Die Credit Suisse will das gesamte Webangebot personalisierbar machen
Im Internet, dem Massenmedium par excellence, hat die unpersönliche Abfertigung ausgedient. Vermehrt versuchen die Betreiber von Internetsites, die Kunden direkt anzusprechen. Natürlich kann Customization nicht für jede Website eingesetzt werden. Wer will schon jedes Mal ein Login und Passwort eingeben, bevor er zu einer Information kommt! „Bis jetzt hat sich die Customization am Besten im Investment- und Transaktionsumfeld bewährt. Hier ist ein gut funk­tionierendes Customization-System enorm wichtig für die Positionierung im Markt“, sagt Stephan Müller. Die Credit Suisse hat sich das ehrgeizige Ziel gesetzt, ihr ganzes Internet-Angebot persönlich anpassbar zu machen. Im wachsenden Informationsjungle sollen sich die Besucher der Credit Suisse-Site genau die Angebote auf den Leib schneidern können, die ihnen am besten passen.

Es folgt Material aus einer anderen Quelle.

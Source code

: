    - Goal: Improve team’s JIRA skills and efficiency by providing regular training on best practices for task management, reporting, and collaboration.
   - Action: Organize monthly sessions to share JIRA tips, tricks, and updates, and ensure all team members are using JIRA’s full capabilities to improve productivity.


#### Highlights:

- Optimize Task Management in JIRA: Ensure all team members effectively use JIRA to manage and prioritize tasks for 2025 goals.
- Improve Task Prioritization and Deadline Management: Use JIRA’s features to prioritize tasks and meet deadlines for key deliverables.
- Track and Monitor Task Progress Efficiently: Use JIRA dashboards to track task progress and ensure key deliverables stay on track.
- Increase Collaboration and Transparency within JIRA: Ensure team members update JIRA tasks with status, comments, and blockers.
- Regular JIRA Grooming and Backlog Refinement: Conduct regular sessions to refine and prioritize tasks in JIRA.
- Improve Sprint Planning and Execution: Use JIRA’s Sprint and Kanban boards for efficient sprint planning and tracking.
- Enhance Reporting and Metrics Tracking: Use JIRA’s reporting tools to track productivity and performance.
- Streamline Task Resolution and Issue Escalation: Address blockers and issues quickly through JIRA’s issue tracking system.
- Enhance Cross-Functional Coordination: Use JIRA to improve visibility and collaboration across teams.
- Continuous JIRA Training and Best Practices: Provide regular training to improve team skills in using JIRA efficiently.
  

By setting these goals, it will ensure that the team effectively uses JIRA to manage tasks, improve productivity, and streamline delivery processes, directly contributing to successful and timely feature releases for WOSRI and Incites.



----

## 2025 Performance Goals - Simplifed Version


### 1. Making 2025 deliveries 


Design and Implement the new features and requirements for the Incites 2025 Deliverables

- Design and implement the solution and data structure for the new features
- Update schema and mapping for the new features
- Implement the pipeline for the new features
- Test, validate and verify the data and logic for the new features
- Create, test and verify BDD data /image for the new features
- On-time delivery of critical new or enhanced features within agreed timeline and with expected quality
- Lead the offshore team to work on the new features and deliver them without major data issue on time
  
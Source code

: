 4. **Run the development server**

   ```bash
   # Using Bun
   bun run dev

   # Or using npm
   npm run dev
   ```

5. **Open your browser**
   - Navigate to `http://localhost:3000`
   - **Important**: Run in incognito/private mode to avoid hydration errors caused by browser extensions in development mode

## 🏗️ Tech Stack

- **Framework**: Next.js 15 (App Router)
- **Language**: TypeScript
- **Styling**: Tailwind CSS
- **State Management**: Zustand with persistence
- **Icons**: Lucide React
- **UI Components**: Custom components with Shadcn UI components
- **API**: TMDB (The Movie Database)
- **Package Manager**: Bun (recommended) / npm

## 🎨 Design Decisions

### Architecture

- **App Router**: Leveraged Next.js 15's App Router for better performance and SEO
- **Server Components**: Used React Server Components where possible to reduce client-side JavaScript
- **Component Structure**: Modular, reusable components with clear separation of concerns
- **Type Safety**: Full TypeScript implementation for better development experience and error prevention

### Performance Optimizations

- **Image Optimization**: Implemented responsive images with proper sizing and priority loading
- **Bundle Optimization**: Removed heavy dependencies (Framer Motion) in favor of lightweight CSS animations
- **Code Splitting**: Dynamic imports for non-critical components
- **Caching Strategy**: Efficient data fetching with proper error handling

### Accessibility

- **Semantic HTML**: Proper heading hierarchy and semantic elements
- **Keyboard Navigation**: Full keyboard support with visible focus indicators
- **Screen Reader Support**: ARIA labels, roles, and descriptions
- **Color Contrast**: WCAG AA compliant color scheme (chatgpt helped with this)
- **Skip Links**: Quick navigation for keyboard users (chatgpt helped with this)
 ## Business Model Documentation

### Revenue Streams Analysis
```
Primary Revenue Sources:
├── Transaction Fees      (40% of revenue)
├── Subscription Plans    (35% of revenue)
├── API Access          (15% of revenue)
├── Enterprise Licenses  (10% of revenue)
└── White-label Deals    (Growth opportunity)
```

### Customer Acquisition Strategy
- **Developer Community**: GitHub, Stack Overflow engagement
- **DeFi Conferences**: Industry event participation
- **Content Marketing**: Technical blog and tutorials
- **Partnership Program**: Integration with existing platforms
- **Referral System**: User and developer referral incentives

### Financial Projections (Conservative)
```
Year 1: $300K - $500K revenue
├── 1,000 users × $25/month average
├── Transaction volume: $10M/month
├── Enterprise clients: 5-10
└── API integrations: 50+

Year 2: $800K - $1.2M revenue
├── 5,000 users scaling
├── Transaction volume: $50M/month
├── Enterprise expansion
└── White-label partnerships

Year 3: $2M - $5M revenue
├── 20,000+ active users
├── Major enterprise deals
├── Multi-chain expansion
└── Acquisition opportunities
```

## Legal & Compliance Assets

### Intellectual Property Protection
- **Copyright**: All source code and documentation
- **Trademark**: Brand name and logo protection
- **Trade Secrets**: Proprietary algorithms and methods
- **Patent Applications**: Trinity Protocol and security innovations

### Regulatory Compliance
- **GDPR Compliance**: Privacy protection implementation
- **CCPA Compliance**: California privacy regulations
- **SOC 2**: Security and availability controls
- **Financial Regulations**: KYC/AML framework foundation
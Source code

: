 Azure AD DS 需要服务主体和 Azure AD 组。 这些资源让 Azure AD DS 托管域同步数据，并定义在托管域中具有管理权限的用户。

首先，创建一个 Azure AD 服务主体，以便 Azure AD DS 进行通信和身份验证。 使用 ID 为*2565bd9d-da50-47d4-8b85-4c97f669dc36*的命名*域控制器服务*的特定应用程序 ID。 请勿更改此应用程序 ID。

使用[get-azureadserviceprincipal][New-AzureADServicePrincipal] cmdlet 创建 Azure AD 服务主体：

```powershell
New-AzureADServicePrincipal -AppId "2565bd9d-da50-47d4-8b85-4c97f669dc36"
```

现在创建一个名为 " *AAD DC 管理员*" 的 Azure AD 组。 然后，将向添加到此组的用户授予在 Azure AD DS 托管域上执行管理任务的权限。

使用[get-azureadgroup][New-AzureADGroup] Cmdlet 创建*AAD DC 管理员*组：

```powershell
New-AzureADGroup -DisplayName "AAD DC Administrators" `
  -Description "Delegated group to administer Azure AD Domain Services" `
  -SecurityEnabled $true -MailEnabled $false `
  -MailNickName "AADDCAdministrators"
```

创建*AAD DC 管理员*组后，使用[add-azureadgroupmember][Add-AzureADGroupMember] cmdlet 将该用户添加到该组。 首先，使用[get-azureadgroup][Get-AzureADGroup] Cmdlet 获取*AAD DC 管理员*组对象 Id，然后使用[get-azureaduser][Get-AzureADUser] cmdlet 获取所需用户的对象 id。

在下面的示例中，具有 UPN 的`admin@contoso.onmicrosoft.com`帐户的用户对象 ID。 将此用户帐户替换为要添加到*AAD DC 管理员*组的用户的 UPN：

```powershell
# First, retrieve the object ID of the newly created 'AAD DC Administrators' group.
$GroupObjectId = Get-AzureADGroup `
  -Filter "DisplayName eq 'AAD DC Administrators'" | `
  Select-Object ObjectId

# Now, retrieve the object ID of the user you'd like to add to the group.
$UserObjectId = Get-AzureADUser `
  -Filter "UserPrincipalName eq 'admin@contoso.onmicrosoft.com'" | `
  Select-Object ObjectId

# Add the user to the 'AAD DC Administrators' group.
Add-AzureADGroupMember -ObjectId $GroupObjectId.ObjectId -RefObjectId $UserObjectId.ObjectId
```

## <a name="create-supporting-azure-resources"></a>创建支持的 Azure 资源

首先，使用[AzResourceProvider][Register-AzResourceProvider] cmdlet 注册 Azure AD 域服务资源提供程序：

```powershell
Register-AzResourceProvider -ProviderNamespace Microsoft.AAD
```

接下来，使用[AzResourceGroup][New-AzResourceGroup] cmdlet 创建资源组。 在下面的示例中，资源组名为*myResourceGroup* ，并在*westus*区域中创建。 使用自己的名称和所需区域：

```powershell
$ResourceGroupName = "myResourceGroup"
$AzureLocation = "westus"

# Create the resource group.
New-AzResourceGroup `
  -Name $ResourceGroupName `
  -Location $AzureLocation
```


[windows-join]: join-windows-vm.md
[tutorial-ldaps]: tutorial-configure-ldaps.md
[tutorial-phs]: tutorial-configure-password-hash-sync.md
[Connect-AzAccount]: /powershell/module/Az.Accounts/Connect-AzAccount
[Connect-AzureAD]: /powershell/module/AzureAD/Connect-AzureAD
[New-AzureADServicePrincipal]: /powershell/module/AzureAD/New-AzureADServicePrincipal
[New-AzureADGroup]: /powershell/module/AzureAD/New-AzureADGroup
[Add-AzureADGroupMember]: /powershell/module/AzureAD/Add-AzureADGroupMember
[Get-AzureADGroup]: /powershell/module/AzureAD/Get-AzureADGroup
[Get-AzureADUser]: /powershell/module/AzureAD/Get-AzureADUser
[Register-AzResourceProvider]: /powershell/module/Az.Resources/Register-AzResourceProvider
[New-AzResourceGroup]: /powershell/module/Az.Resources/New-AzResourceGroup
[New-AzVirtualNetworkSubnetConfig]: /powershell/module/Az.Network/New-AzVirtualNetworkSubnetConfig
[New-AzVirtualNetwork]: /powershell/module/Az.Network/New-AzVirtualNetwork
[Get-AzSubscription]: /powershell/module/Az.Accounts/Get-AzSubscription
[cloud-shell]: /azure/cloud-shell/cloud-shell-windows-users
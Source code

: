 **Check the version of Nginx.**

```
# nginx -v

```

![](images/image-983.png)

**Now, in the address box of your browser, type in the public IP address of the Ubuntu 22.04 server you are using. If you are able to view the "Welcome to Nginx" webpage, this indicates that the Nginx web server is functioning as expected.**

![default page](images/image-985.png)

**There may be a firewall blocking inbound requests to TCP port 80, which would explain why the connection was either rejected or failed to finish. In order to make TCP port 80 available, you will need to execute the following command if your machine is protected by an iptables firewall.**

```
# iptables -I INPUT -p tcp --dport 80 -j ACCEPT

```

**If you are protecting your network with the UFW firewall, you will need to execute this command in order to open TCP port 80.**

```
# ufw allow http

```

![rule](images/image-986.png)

Customization vs. Personalization

Zwei Begriffe aus der online-Welt, die immer wieder zu Verwechslungen führen. Customization – im Deutschen gemeinhin mit Personalisierung (daher die Verwechslung) übersetzt – beschreibt die Möglichkeit, dass sich der Benutzer ein Webangebot mehr oder weniger individuell nach seinen Bedürfnissen zusammenstellen kann (my…). Personalization dagegen bezeichnet eine Funktionalität, die es dem Anbieter eines online-Angebots ermöglicht, basierend auf Informationen über seine Nutzer, mit diesen in eine individuelle Interaktion einzutreten, wie z. B. ge­zielte Informationsvermittlung oder Cross-Selling-Angebote.